* [Activity] When you find the word "string" in a line of the entries, please copy the whole line.

* [Data extract]
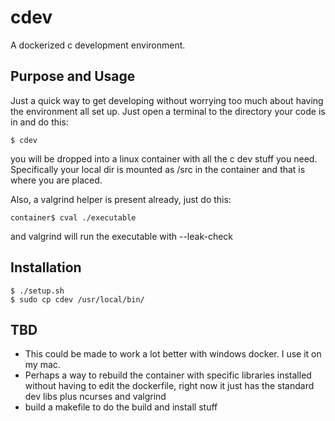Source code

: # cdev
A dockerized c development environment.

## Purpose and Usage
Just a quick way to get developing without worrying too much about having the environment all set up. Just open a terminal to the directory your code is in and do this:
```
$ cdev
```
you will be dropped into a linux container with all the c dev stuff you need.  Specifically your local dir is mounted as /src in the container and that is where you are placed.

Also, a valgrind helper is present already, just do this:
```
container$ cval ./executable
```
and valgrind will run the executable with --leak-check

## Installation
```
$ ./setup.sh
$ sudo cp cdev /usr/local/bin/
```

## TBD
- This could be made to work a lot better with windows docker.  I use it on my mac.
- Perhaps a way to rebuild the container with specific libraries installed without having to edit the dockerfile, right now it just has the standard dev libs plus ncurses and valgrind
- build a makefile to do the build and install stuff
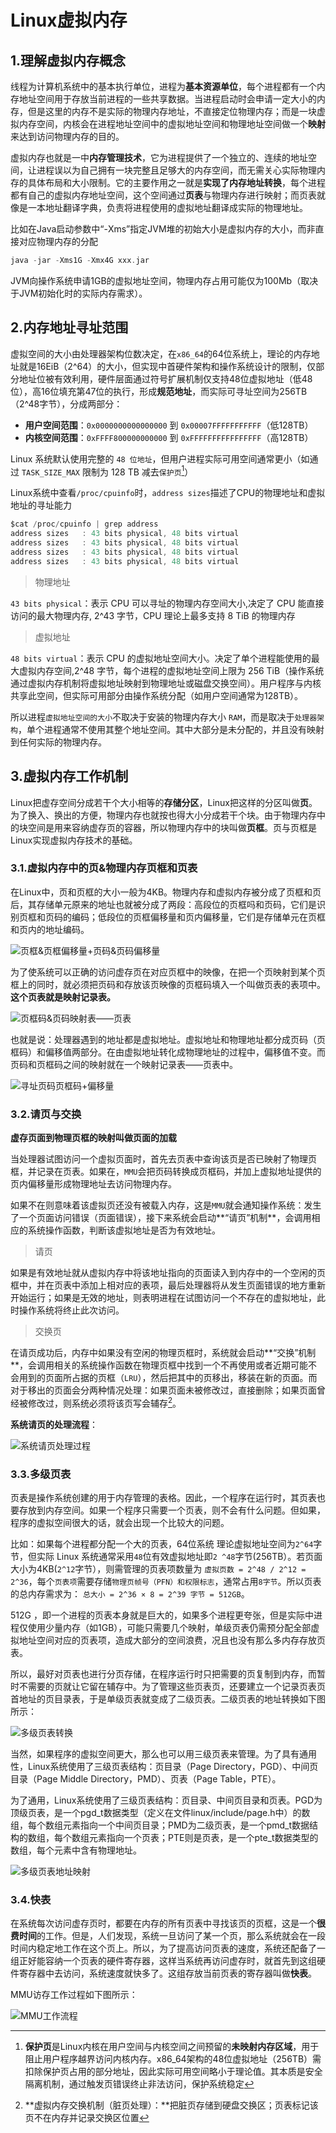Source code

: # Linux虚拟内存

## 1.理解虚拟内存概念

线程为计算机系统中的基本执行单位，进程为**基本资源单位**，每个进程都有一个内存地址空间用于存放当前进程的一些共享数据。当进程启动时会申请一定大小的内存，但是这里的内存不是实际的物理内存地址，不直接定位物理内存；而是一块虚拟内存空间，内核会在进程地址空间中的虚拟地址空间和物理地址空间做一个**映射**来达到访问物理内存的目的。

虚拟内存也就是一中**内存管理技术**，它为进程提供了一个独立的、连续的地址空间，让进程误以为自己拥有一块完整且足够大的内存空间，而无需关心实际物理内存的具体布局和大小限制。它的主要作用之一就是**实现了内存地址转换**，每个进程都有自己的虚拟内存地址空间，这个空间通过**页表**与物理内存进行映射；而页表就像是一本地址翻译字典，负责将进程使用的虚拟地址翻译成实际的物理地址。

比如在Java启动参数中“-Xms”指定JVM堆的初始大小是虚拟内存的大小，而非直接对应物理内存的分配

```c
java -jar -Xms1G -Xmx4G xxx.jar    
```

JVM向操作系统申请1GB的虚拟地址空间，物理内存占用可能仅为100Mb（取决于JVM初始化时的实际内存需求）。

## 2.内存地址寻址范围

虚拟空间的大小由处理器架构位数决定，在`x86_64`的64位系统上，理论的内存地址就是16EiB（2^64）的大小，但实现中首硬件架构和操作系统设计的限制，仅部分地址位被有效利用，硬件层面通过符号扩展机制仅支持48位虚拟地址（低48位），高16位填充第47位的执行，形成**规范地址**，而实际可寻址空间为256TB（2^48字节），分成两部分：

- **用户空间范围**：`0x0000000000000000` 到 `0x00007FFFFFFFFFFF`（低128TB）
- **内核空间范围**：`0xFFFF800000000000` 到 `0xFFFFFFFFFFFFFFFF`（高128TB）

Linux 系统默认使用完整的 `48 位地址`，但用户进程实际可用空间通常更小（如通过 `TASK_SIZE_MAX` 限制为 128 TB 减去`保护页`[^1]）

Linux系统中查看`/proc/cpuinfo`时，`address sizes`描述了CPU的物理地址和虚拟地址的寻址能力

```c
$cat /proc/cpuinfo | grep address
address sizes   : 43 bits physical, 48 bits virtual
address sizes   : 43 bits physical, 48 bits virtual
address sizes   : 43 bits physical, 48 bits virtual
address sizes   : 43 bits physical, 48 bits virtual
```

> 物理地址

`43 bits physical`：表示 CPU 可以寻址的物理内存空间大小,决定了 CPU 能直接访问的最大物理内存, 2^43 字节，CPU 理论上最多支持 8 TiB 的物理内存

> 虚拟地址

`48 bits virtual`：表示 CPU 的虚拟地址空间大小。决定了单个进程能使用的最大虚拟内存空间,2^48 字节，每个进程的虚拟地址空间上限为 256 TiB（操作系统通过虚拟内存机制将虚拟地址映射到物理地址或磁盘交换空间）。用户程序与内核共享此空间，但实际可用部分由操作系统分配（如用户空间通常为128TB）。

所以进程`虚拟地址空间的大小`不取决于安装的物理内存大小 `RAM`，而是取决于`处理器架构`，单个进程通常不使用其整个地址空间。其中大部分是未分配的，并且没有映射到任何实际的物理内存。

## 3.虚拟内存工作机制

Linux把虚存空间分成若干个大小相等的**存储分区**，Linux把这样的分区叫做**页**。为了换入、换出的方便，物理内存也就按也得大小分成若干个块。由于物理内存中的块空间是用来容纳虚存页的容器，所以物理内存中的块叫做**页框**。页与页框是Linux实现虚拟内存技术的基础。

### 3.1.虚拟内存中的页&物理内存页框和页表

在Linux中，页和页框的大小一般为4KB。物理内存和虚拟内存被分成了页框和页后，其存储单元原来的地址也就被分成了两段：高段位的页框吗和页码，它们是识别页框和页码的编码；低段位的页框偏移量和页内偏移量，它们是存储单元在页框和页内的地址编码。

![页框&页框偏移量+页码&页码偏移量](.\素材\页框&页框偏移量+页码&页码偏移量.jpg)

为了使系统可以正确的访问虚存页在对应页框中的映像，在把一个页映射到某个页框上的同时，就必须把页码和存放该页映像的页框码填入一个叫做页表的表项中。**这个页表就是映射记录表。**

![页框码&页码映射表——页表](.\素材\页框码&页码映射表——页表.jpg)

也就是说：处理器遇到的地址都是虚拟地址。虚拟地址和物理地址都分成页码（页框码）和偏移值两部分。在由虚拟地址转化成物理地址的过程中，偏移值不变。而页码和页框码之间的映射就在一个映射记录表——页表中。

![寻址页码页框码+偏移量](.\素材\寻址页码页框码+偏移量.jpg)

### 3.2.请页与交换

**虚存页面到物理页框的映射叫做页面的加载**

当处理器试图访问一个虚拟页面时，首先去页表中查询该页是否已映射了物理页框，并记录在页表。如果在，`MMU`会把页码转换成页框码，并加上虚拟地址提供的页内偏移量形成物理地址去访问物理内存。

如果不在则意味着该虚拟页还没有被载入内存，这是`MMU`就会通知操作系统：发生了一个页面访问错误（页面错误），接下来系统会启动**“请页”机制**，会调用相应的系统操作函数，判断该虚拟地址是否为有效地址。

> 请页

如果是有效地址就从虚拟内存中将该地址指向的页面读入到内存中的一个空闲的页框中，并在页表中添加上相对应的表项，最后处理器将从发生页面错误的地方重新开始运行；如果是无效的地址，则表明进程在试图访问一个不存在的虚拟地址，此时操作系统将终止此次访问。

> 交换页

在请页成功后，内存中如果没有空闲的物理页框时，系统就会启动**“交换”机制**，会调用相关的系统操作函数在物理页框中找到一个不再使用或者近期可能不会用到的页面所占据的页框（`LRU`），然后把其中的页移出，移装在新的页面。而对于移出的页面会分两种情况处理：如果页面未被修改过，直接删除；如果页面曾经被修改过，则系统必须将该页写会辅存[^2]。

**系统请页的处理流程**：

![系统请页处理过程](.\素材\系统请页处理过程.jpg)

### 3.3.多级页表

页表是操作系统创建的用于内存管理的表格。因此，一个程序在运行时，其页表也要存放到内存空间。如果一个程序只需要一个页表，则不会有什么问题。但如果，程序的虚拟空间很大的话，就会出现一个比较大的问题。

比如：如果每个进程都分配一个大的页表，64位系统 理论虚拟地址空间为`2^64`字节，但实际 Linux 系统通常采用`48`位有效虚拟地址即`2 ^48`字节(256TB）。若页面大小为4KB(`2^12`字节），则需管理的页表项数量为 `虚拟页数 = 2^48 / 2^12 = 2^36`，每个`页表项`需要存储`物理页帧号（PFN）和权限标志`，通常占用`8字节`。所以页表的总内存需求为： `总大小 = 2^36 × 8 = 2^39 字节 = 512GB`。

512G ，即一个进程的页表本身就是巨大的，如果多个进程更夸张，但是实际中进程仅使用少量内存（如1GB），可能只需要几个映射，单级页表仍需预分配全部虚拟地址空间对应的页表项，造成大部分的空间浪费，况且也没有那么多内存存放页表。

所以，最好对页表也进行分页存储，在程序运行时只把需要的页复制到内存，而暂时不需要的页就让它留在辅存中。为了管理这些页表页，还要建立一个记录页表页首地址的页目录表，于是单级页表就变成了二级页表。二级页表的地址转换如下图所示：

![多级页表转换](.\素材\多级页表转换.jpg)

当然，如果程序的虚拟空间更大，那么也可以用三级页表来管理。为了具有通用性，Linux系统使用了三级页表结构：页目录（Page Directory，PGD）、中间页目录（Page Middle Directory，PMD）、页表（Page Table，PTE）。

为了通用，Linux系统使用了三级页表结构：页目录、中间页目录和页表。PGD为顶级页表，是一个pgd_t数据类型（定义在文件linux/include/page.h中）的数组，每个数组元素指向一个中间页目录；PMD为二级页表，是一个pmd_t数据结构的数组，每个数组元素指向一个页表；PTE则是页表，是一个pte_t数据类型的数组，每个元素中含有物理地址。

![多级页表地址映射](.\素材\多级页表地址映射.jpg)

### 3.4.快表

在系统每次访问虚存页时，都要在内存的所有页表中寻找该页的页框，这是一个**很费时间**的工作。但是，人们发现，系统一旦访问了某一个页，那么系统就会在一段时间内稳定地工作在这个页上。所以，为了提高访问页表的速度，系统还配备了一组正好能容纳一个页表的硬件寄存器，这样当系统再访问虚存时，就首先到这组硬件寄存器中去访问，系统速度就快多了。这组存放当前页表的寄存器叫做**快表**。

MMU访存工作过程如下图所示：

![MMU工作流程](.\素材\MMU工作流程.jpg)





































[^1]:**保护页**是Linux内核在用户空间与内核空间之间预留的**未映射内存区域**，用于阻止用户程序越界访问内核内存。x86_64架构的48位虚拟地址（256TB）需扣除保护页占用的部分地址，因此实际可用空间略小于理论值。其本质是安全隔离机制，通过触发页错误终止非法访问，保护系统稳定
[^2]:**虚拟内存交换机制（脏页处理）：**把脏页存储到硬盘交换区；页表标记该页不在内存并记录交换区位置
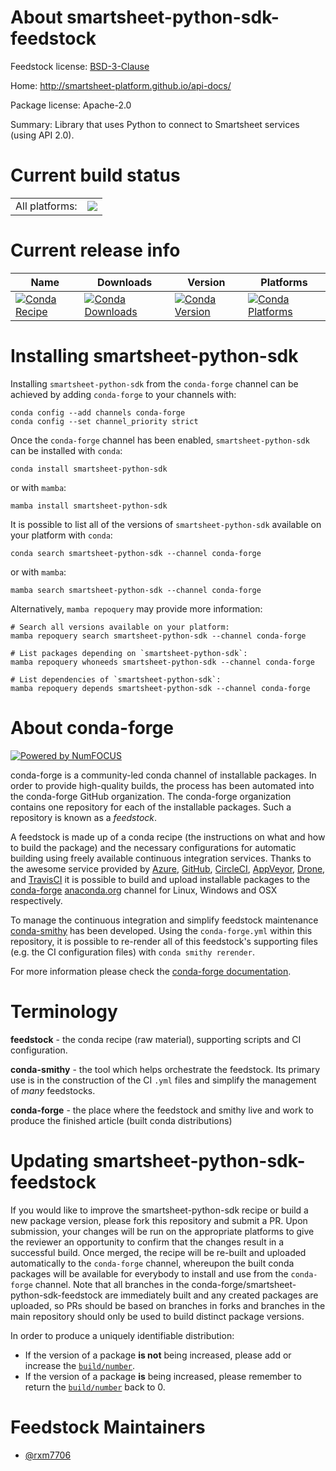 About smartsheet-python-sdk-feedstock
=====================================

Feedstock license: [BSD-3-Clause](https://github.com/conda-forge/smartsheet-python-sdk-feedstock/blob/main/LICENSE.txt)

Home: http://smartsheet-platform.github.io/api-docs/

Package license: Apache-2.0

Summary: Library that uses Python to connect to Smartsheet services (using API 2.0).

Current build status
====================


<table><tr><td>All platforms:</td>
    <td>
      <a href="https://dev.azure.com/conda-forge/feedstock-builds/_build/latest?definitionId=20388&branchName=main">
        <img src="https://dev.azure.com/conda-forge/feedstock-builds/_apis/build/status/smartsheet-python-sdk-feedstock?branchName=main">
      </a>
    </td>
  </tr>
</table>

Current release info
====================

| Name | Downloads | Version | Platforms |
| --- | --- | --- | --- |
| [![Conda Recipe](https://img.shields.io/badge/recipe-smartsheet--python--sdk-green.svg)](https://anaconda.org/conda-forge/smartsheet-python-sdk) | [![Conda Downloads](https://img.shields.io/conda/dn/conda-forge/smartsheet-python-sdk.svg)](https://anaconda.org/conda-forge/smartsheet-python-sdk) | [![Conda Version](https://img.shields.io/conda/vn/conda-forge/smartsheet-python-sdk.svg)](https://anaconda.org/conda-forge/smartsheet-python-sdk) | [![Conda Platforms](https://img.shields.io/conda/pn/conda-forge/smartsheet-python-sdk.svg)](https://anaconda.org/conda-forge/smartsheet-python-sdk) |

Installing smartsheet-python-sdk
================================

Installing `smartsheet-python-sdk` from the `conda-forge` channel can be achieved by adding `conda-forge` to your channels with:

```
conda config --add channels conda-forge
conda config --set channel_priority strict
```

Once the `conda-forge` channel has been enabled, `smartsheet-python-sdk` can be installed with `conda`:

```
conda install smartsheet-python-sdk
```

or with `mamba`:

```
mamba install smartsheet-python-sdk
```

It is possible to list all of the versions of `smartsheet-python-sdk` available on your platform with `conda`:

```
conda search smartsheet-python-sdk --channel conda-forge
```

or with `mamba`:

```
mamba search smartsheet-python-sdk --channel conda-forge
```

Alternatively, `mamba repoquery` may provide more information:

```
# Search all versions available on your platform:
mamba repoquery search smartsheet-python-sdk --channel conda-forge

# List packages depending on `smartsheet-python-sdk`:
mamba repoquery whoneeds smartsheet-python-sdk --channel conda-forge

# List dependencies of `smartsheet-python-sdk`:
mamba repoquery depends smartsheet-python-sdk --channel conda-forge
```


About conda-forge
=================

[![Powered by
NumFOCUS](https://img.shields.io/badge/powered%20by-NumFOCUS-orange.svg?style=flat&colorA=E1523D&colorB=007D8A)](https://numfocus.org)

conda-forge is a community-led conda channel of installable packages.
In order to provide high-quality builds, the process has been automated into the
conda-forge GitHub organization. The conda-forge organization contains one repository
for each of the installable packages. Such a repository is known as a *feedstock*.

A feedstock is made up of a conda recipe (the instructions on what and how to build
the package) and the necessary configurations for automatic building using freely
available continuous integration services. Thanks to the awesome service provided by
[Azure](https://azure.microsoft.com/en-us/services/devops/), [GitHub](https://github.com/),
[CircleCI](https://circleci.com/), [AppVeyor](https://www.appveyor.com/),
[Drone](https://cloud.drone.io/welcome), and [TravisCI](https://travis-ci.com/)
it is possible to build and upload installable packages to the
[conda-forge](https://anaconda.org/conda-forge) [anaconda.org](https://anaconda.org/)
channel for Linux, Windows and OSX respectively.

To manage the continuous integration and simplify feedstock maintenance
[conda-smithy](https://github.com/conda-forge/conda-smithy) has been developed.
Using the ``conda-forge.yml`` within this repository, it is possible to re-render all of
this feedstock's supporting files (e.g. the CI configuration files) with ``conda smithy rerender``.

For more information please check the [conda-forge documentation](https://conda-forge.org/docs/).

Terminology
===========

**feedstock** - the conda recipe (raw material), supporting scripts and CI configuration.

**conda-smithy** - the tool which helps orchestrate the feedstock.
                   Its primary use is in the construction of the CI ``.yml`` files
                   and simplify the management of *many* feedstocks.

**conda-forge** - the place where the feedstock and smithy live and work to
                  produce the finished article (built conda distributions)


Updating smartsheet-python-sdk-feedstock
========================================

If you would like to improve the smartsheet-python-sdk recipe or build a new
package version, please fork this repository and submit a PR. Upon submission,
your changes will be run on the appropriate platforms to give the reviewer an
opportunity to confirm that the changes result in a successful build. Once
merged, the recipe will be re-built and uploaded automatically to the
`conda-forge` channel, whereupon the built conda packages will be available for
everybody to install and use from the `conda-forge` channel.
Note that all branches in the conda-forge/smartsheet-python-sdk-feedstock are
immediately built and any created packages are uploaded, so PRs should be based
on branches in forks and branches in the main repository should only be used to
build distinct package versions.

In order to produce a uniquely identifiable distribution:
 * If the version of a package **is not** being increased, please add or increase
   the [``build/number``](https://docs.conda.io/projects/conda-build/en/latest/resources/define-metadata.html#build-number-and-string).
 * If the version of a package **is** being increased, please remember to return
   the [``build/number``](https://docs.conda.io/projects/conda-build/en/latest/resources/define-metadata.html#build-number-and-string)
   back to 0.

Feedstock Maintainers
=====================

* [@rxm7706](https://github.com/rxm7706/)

* [Result for this exercise]
   the [``build/number``](https://docs.conda.io/projects/conda-build/en/latest/resources/define-metadata.html#build-number-and-string).
   the [``build/number``](https://docs.conda.io/projects/conda-build/en/latest/resources/define-metadata.html#build-number-and-string)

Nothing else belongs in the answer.